Your answer must be a word-for-word copy of the listing below, minus its pictures.

──────────

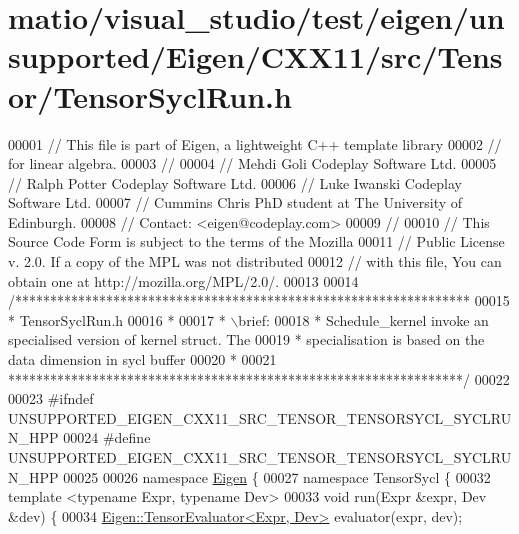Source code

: \hypertarget{matio_2visual__studio_2test_2eigen_2unsupported_2_eigen_2_c_x_x11_2src_2_tensor_2_tensor_sycl_run_8h_source}{}\section{matio/visual\+\_\+studio/test/eigen/unsupported/\+Eigen/\+C\+X\+X11/src/\+Tensor/\+Tensor\+Sycl\+Run.h}
\label{matio_2visual__studio_2test_2eigen_2unsupported_2_eigen_2_c_x_x11_2src_2_tensor_2_tensor_sycl_run_8h_source}

\begin{DoxyCode}
00001 \textcolor{comment}{// This file is part of Eigen, a lightweight C++ template library}
00002 \textcolor{comment}{// for linear algebra.}
00003 \textcolor{comment}{//}
00004 \textcolor{comment}{// Mehdi Goli    Codeplay Software Ltd.}
00005 \textcolor{comment}{// Ralph Potter  Codeplay Software Ltd.}
00006 \textcolor{comment}{// Luke Iwanski  Codeplay Software Ltd.}
00007 \textcolor{comment}{// Cummins Chris PhD student at The University of Edinburgh.}
00008 \textcolor{comment}{// Contact: <eigen@codeplay.com>}
00009 \textcolor{comment}{//}
00010 \textcolor{comment}{// This Source Code Form is subject to the terms of the Mozilla}
00011 \textcolor{comment}{// Public License v. 2.0. If a copy of the MPL was not distributed}
00012 \textcolor{comment}{// with this file, You can obtain one at http://mozilla.org/MPL/2.0/.}
00013 
00014 \textcolor{comment}{/*****************************************************************}
00015 \textcolor{comment}{ * TensorSyclRun.h}
00016 \textcolor{comment}{ *}
00017 \textcolor{comment}{ * \(\backslash\)brief:}
00018 \textcolor{comment}{ * Schedule\_kernel invoke an specialised version of kernel struct. The}
00019 \textcolor{comment}{ * specialisation is based on the data dimension in sycl buffer}
00020 \textcolor{comment}{ *}
00021 \textcolor{comment}{*****************************************************************/}
00022 
00023 \textcolor{preprocessor}{#ifndef UNSUPPORTED\_EIGEN\_CXX11\_SRC\_TENSOR\_TENSORSYCL\_SYCLRUN\_HPP}
00024 \textcolor{preprocessor}{#define UNSUPPORTED\_EIGEN\_CXX11\_SRC\_TENSOR\_TENSORSYCL\_SYCLRUN\_HPP}
00025 
00026 \textcolor{keyword}{namespace }\hyperlink{namespace_eigen}{Eigen} \{
00027 \textcolor{keyword}{namespace }TensorSycl \{
00032 \textcolor{keyword}{template} <\textcolor{keyword}{typename} Expr, \textcolor{keyword}{typename} Dev>
00033 \textcolor{keywordtype}{void} run(Expr &expr, Dev &dev) \{
00034   \hyperlink{struct_eigen_1_1_tensor_evaluator}{Eigen::TensorEvaluator<Expr, Dev>} evaluator(expr, dev);

\end{DoxyCode}
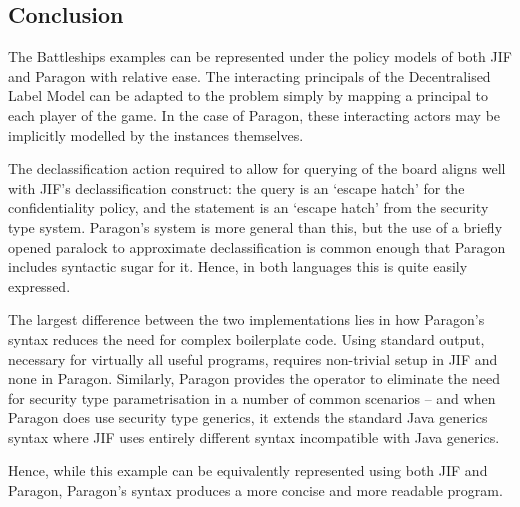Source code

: \subsection{Conclusion}

The Battleships examples can be represented under the policy models of both JIF and Paragon with relative ease. The interacting principals of the Decentralised Label Model can be adapted to the problem simply by mapping a principal to each player of the game. In the case of Paragon, these interacting actors may be implicitly modelled by the  instances themselves.

The declassification action required to allow for querying of the board aligns well with JIF's declassification construct: the query is an `escape hatch' for the confidentiality policy, and the  statement is an `escape hatch' from the security type system. Paragon's system is more general than this, but the use of a briefly opened paralock to approximate declassification is common enough that Paragon includes syntactic sugar for it. Hence, in both languages this is quite easily expressed.

The largest difference between the two implementations lies in how Paragon's syntax reduces the need for complex boilerplate code. Using standard output, necessary for virtually all useful programs, requires non-trivial setup in JIF and none in Paragon. Similarly, Paragon provides the  operator to eliminate the need for security type parametrisation in a number of common scenarios -- and when Paragon does use security type generics, it extends the standard Java generics syntax where JIF uses entirely different syntax incompatible with Java generics.

Hence, while this example can be equivalently represented using both JIF and Paragon, Paragon's syntax produces a more concise and more readable program.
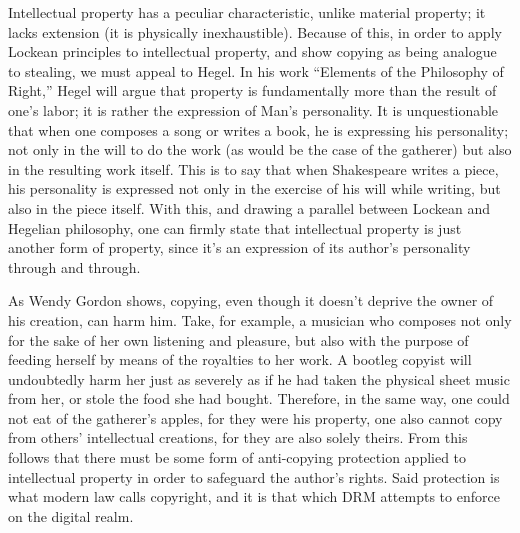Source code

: \documentclass[12pt,letterpaper]{article}
\begin{document}
Intellectual property has a peculiar characteristic, unlike material property; it lacks extension (it is physically inexhaustible). Because of this, in order to apply Lockean principles to intellectual property, and show copying as being analogue to stealing, we must appeal to Hegel. In his work ``Elements of the Philosophy of Right,'' Hegel will argue that property is fundamentally more than the result of one's labor; it is rather the expression of Man's personality\autocite[\ppno~84--88]{hegel-1991}. It is unquestionable that when one composes a song or writes a book, he is expressing his personality; not only in the will to do the work (as would be the case of the gatherer) but also in the resulting work itself. This is to say that when Shakespeare writes a piece, his personality is expressed not only in the exercise of his will while writing, but also in the piece itself. With this, and drawing a parallel between Lockean and Hegelian philosophy, one can firmly state that intellectual property is just another form of property, since it's an expression of its author's personality through and through.

As Wendy Gordon shows, copying, even though it doesn't deprive the owner of his creation, can harm him. Take, for example, a musician who composes not only for the sake of her own listening and pleasure, but also with the purpose of feeding herself by means of the royalties to her work. A bootleg copyist will undoubtedly harm her just as severely as if he had taken the physical sheet music from her, or stole the food she had bought.\autocite[\pno~1548]{gordon-1993} Therefore, in the same way, one could not eat of the gatherer's apples, for they were his property, one also cannot copy from others' intellectual creations, for they are also solely theirs. From this follows that there must be some form of anti-copying protection applied to intellectual property in order to safeguard the author's rights. Said protection is what modern law calls copyright, and it is that which DRM attempts to enforce on the digital realm.
\end{document}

──────────

Solution to this task
Source code

: \hypertarget{matio_2visual__studio_2test_2eigen_2unsupported_2_eigen_2_c_x_x11_2src_2_tensor_2_tensor_sycl_run_8h_source}{}\section{matio/visual\+\_\+studio/test/eigen/unsupported/\+Eigen/\+C\+X\+X11/src/\+Tensor/\+Tensor\+Sycl\+Run.h}
\label{matio_2visual__studio_2test_2eigen_2unsupported_2_eigen_2_c_x_x11_2src_2_tensor_2_tensor_sycl_run_8h_source}

\begin{DoxyCode}
00001 \textcolor{comment}{// This file is part of Eigen, a lightweight C++ template library}
00002 \textcolor{comment}{// for linear algebra.}
00003 \textcolor{comment}{//}
00004 \textcolor{comment}{// Mehdi Goli    Codeplay Software Ltd.}
00005 \textcolor{comment}{// Ralph Potter  Codeplay Software Ltd.}
00006 \textcolor{comment}{// Luke Iwanski  Codeplay Software Ltd.}
00007 \textcolor{comment}{// Cummins Chris PhD student at The University of Edinburgh.}
00008 \textcolor{comment}{// Contact: <eigen@codeplay.com>}
00009 \textcolor{comment}{//}
00010 \textcolor{comment}{// This Source Code Form is subject to the terms of the Mozilla}
00011 \textcolor{comment}{// Public License v. 2.0. If a copy of the MPL was not distributed}
00012 \textcolor{comment}{// with this file, You can obtain one at http://mozilla.org/MPL/2.0/.}
00013 
00014 \textcolor{comment}{/*****************************************************************}
00015 \textcolor{comment}{ * TensorSyclRun.h}
00016 \textcolor{comment}{ *}
00017 \textcolor{comment}{ * \(\backslash\)brief:}
00018 \textcolor{comment}{ * Schedule\_kernel invoke an specialised version of kernel struct. The}
00019 \textcolor{comment}{ * specialisation is based on the data dimension in sycl buffer}
00020 \textcolor{comment}{ *}
00021 \textcolor{comment}{*****************************************************************/}
00022 
00023 \textcolor{preprocessor}{#ifndef UNSUPPORTED\_EIGEN\_CXX11\_SRC\_TENSOR\_TENSORSYCL\_SYCLRUN\_HPP}
00024 \textcolor{preprocessor}{#define UNSUPPORTED\_EIGEN\_CXX11\_SRC\_TENSOR\_TENSORSYCL\_SYCLRUN\_HPP}
00025 
00026 \textcolor{keyword}{namespace }\hyperlink{namespace_eigen}{Eigen} \{
00027 \textcolor{keyword}{namespace }TensorSycl \{
00032 \textcolor{keyword}{template} <\textcolor{keyword}{typename} Expr, \textcolor{keyword}{typename} Dev>
00033 \textcolor{keywordtype}{void} run(Expr &expr, Dev &dev) \{
00034   \hyperlink{struct_eigen_1_1_tensor_evaluator}{Eigen::TensorEvaluator<Expr, Dev>} evaluator(expr, dev);

\end{DoxyCode}
Source code

: \subsection{Conclusion}

The Battleships examples can be represented under the policy models of both JIF and Paragon with relative ease. The interacting principals of the Decentralised Label Model can be adapted to the problem simply by mapping a principal to each player of the game. In the case of Paragon, these interacting actors may be implicitly modelled by the  instances themselves.

The declassification action required to allow for querying of the board aligns well with JIF's declassification construct: the query is an `escape hatch' for the confidentiality policy, and the  statement is an `escape hatch' from the security type system. Paragon's system is more general than this, but the use of a briefly opened paralock to approximate declassification is common enough that Paragon includes syntactic sugar for it. Hence, in both languages this is quite easily expressed.

The largest difference between the two implementations lies in how Paragon's syntax reduces the need for complex boilerplate code. Using standard output, necessary for virtually all useful programs, requires non-trivial setup in JIF and none in Paragon. Similarly, Paragon provides the  operator to eliminate the need for security type parametrisation in a number of common scenarios -- and when Paragon does use security type generics, it extends the standard Java generics syntax where JIF uses entirely different syntax incompatible with Java generics.

Hence, while this example can be equivalently represented using both JIF and Paragon, Paragon's syntax produces a more concise and more readable program.
Source code

: \documentclass[12pt,letterpaper]{article}
\begin{document}
Intellectual property has a peculiar characteristic, unlike material property; it lacks extension (it is physically inexhaustible). Because of this, in order to apply Lockean principles to intellectual property, and show copying as being analogue to stealing, we must appeal to Hegel. In his work ``Elements of the Philosophy of Right,'' Hegel will argue that property is fundamentally more than the result of one's labor; it is rather the expression of Man's personality\autocite[\ppno~84--88]{hegel-1991}. It is unquestionable that when one composes a song or writes a book, he is expressing his personality; not only in the will to do the work (as would be the case of the gatherer) but also in the resulting work itself. This is to say that when Shakespeare writes a piece, his personality is expressed not only in the exercise of his will while writing, but also in the piece itself. With this, and drawing a parallel between Lockean and Hegelian philosophy, one can firmly state that intellectual property is just another form of property, since it's an expression of its author's personality through and through.

As Wendy Gordon shows, copying, even though it doesn't deprive the owner of his creation, can harm him. Take, for example, a musician who composes not only for the sake of her own listening and pleasure, but also with the purpose of feeding herself by means of the royalties to her work. A bootleg copyist will undoubtedly harm her just as severely as if he had taken the physical sheet music from her, or stole the food she had bought.\autocite[\pno~1548]{gordon-1993} Therefore, in the same way, one could not eat of the gatherer's apples, for they were his property, one also cannot copy from others' intellectual creations, for they are also solely theirs. From this follows that there must be some form of anti-copying protection applied to intellectual property in order to safeguard the author's rights. Said protection is what modern law calls copyright, and it is that which DRM attempts to enforce on the digital realm.
\end{document}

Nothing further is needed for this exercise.